The extension owns everything: its database models, its API endpoints, its MCP tools for the AI, its background jobs, its orchestrator pipelines, its migrations. Core doesn't import from extensions. Core doesn't know they exist. If you delete every extension directory, the system still boots. You get trees, nodes, notes, values, and the AI conversation loop. The kernel.
18 features became 18 extensions. The core MCP server dropped from 3500 lines to 2400. The Node schema lost every field that wasn't structural.
Extensions live inside your land. They're managed from the CLI. `treeos ext list` shows what's loaded. `treeos ext search` hits the registry. `treeos ext install understanding` pulls it down and writes the files. `treeos ext disable solana` takes it out of the next boot. `treeos ext publish my-thing` sends yours to the directory for other lands to find. Everything happens from the terminal connected to your land. No web dashboards. No admin panels. Your land, your packages, your call.
The old approach put extension data directly on the Node schema. `node.scripts`, `node.versions[].wallet`, `node.transactionPolicy`. If you ran a land without the solana extension, those fields were still there. Empty. Taking up space in every document. And if someone on another land sent you tree data with fields your schema didn't have, Mongoose silently dropped them.

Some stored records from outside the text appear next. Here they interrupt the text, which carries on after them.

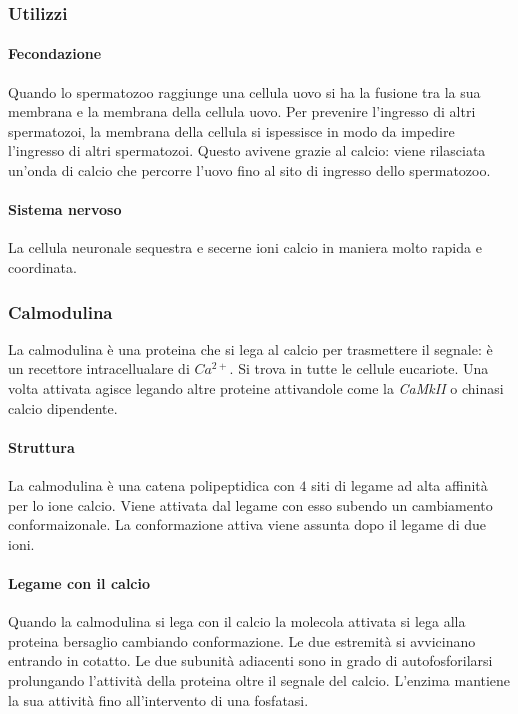 		\subsubsection{Utilizzi}

			\paragraph{Fecondazione}
			Quando lo spermatozoo raggiunge una cellula uovo si ha la fusione tra la sua membrana e la membrana della cellula uovo.
			Per prevenire l'ingresso di altri spermatozoi, la membrana della cellula si ispessisce in modo da impedire l'ingresso di altri spermatozoi.
			Questo avivene grazie al calcio: viene rilasciata un'onda di calcio che percorre l'uovo fino al sito di ingresso dello spermatozoo.

			\paragraph{Sistema nervoso}
			La cellula neuronale sequestra e secerne ioni calcio in maniera molto rapida e coordinata.

		\subsubsection{Calmodulina}
		La calmodulina \`e una proteina che si lega al calcio per trasmettere il segnale: \`e un recettore intracellualare di \emph{$Ca^{2+}$}.
		Si trova in tutte le cellule eucariote.
		Una volta attivata agisce legando altre proteine attivandole come la \emph{CaMkII} o chinasi calcio dipendente.

			\paragraph{Struttura}
			La calmodulina \`e una catena polipeptidica con $4$ siti di legame ad alta affinit\`a per lo ione calcio.
			Viene attivata dal legame con esso subendo un cambiamento conformaizonale.
			La conformazione attiva viene assunta dopo il legame di due ioni.

			\paragraph{Legame con il calcio}
			Quando la calmodulina si lega con il calcio la molecola attivata si lega alla proteina bersaglio cambiando conformazione.
			Le due estremit\`a si avvicinano entrando in cotatto.
			Le due subunit\`a adiacenti sono in grado di autofosforilarsi prolungando l'attivit\`a della proteina oltre il segnale del calcio.
			L'enzima mantiene la sua attivit\`a fino all'intervento di una fosfatasi.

Now extensions store their data in `node.metadata`, a flexible map that every node already has. Solana wallets live in `metadata.solana`. Scripts live in `metadata.scripts`. Transaction policies live in `metadata.transactions`. Each extension gets its own namespace.
This changes everything for the network. When Land A sends tree data to Land B, the metadata survives. Land B might not have the solana extension installed. The wallet data still passes through. It's stored. It's preserved. If Land B installs the extension later, the data is already there.
Mongoose drops unknown schema fields. It does not drop unknown keys inside a Mixed map. That one architectural detail is what makes extension data portable across the network.
Extensions don't just add features for users. They add tools for the AI.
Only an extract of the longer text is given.